IBM Watson Assistant follows this design principle.
For each dialog node conditions can be set and certain outcomes defined. Dialogflow ES also reminds of a more dialog configuration approach together with Microsoft Composer. Microsoft Power Virtual Agents are also based on a dialog configuration approach.
Advantageous of this approach are:
- Slightly more condensed presentation of the conversation
- Restrictive nature prohibits impulsive changes.
- More technical in nature with varying levels of configuration.
- Suitable for quick prototyping.
Disadvantageousness of this approach are:
- Difficult to present and perform walk-through
- For larger conversations there is mounting complexity and cross-referencing.
- Mindfulness of how parameter and settings changes will cascade.

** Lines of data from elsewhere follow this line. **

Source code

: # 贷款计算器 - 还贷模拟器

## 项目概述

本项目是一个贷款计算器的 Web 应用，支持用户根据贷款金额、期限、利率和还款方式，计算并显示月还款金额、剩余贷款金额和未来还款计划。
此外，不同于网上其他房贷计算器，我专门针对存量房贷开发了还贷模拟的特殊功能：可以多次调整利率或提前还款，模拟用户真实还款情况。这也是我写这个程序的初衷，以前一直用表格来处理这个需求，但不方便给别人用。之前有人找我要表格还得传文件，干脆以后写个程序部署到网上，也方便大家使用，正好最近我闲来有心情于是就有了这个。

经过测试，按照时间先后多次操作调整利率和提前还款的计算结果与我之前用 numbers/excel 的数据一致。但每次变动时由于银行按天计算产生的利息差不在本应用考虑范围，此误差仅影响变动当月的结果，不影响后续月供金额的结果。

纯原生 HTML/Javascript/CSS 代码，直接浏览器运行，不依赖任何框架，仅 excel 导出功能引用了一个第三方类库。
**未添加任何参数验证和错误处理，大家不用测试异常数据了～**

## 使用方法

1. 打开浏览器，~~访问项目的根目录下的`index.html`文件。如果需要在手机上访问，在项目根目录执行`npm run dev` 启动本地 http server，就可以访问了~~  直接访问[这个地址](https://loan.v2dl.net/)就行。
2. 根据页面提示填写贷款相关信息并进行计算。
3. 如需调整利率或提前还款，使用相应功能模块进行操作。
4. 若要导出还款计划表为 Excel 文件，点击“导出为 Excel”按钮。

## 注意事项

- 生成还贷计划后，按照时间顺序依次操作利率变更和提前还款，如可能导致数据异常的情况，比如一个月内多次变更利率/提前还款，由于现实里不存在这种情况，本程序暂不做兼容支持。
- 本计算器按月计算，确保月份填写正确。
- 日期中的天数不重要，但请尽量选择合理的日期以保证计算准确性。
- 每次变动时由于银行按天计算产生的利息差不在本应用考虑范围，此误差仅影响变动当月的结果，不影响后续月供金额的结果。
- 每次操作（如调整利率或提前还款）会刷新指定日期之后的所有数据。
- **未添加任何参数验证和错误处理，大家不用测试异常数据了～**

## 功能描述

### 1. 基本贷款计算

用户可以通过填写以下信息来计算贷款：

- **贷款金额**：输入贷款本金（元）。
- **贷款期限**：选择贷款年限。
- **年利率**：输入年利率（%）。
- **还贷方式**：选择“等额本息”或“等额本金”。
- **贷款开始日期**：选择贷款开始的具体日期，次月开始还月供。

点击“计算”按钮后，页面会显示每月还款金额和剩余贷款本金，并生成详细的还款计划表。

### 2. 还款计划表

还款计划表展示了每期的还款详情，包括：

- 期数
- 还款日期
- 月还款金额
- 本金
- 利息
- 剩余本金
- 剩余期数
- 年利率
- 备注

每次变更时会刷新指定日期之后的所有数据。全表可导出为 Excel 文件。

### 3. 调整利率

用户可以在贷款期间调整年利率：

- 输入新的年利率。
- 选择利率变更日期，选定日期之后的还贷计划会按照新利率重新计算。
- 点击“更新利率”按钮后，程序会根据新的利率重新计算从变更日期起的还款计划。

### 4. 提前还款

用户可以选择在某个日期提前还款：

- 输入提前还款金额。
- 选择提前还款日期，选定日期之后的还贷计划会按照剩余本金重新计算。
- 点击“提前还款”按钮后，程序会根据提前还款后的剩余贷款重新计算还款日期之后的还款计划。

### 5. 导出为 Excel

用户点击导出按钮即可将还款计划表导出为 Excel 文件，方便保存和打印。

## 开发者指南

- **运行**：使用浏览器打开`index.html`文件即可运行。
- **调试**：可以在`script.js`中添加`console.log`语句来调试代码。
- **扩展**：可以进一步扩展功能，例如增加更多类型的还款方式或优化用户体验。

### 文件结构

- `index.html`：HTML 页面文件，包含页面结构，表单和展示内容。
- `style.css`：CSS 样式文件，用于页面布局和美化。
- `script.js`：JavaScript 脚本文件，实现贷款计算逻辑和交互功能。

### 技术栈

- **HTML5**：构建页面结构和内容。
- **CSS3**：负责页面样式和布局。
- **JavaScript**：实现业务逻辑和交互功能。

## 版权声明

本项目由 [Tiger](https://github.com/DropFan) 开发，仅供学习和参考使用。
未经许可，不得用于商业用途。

- Not suited as a conversation design tool.
3. Native Code
Native code makes the case for a highly flexible and scalable environment. Solutions which come to mind in this category is Amazon Lex, and to some extend Alexa skills.

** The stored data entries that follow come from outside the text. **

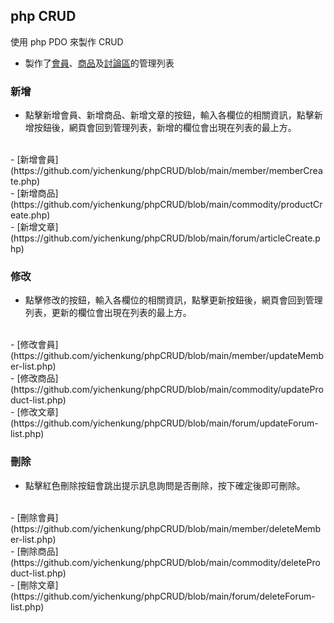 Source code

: ## **php CRUD**

使用 php PDO 來製作 CRUD

- 製作了[會員](https://github.com/yichenkung/phpCRUD/tree/main/member)、[商品](https://github.com/yichenkung/phpCRUD/tree/main/commodity)及[討論區](https://github.com/yichenkung/phpCRUD/tree/main/forum)的管理列表

### 新增
- 點擊新增會員、新增商品、新增文章的按鈕，輸入各欄位的相關資訊，點擊新增按鈕後，網頁會回到管理列表，新增的欄位會出現在列表的最上方。
<br>
    - [新增會員](https://github.com/yichenkung/phpCRUD/blob/main/member/memberCreate.php)
<br>
    - [新增商品](https://github.com/yichenkung/phpCRUD/blob/main/commodity/productCreate.php)
<br>
    - [新增文章](https://github.com/yichenkung/phpCRUD/blob/main/forum/articleCreate.php)

### 修改
- 點擊修改的按鈕，輸入各欄位的相關資訊，點擊更新按鈕後，網頁會回到管理列表，更新的欄位會出現在列表的最上方。
<br>
    - [修改會員](https://github.com/yichenkung/phpCRUD/blob/main/member/updateMember-list.php)
<br>
    - [修改商品](https://github.com/yichenkung/phpCRUD/blob/main/commodity/updateProduct-list.php)
<br>
    - [修改文章](https://github.com/yichenkung/phpCRUD/blob/main/forum/updateForum-list.php)

### 刪除
- 點擊紅色刪除按鈕會跳出提示訊息詢問是否刪除，按下確定後即可刪除。
<br>
    - [刪除會員](https://github.com/yichenkung/phpCRUD/blob/main/member/deleteMember-list.php)
<br>
    - [刪除商品](https://github.com/yichenkung/phpCRUD/blob/main/commodity/deleteProduct-list.php)
<br>
    - [刪除文章](https://github.com/yichenkung/phpCRUD/blob/main/forum/deleteForum-list.php)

But especially Microsoft Bot Framework running on native code. The advantage here is that non-propriety code can be used. In the case of Microsoft Bot Framework C# or Node.js can be used. In the case of Lex or Alexa skills; Lambda functions, you will most probably use Node.js or Python.

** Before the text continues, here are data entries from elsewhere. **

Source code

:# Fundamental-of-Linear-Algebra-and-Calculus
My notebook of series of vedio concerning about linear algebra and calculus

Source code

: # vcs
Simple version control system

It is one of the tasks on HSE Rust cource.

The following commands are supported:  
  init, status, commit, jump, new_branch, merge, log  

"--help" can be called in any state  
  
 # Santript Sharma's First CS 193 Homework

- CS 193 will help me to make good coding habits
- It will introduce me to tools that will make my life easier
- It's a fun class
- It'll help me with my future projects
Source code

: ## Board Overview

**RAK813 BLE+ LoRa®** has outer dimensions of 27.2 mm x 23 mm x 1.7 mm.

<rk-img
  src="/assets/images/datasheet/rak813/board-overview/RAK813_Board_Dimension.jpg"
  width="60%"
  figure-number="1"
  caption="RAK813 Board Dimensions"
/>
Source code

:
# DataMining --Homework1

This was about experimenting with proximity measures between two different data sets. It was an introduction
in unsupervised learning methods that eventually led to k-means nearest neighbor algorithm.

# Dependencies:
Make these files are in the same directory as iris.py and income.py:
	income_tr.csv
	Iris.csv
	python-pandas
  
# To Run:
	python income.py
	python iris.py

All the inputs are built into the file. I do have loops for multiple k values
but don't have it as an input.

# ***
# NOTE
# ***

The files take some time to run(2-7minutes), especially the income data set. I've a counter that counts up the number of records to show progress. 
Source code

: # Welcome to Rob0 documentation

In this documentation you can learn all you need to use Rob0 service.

Native code affords you much more agility and flexibility. Although there is a chasm between design and implementation. Here a shared understanding needs to be established and cocreation is inhibited.
There are also solutions which use propriety code for the dialog, such as Oracle with their BotML.
Advantageous of this approach are:
- Non-propriety in terms of development environment language.
- Flexible and accommodating to change in scaling (in principle)
- Non-dedicated, specific skills or specific knowledge required.
- Porting of code, or even re-use.
Disadvantageousness of this approach are:
- Design and implementation is far removed from each other.
- Design interpretation might be a challenge.
- Another, most probably dedicated, design tool will be required.
- The complexity of managing different permutations in the dialog still needs to exist; within the code.
4. ML Stories
Here Rasa finds itself alone in this category; invented and pioneered by them. Where they apply ML, and the framework calculates the probable next conversational node from a basis of user stories.
stories:
- story: collect restaurant booking info # name of the story - just for debugging
steps:
- intent: greet # user message with no entities
- action: utter_ask_howcanhelp
- intent: inform # user message with no entities
entities:
- location: "rome"
- price: "cheap"
- action: utter_on_it # action that the bot should execute
- action: utter_ask_cuisine
- intent: inform
entities:
- cuisine: "spanish"
- action: utter_ask_num_people
Stories example from: #https://rasa.com/docs/rasa/stories. 👆
Rasa’s approach seems quite counter intuitive…instead of defining conditions and rules for each node, the chatbot is presented with real conversations. The chatbot then learns from these conversational sequences, to manage future conversations.
These different conversations, referred to as Rasa Stories, are the training data employed for creating the dialog management models.
Slots and forms can be incorporated…and the idea if CDD (Conversation-Driven Development) underpins continuous improvement of the models.
Advantageous of this approach are:
- Everyone knows the state machine needs to be deprecated; this achieves that.
- Training time is reasonable.
- No dedicated or specific hardware required.
- No dedicated ML experts and data scientists required…AI for the masses.
- Complexity is hidden in presented in a simplistic way.
Disadvantageousness of this approach are:
- This approach may seem abstract and intangible to some.
- Apprehension in instances where mandatory data needs to be collected. Or where legislation dictates conditions. However, here Form Policies comes into play.
Conclusion
There is so much talk of chatbots with or without machine learning…
Some degree of machine learning is always involved when training is performed on intents and entities. This, unfortunately, is not extended to the dialog flow and management; in most cases.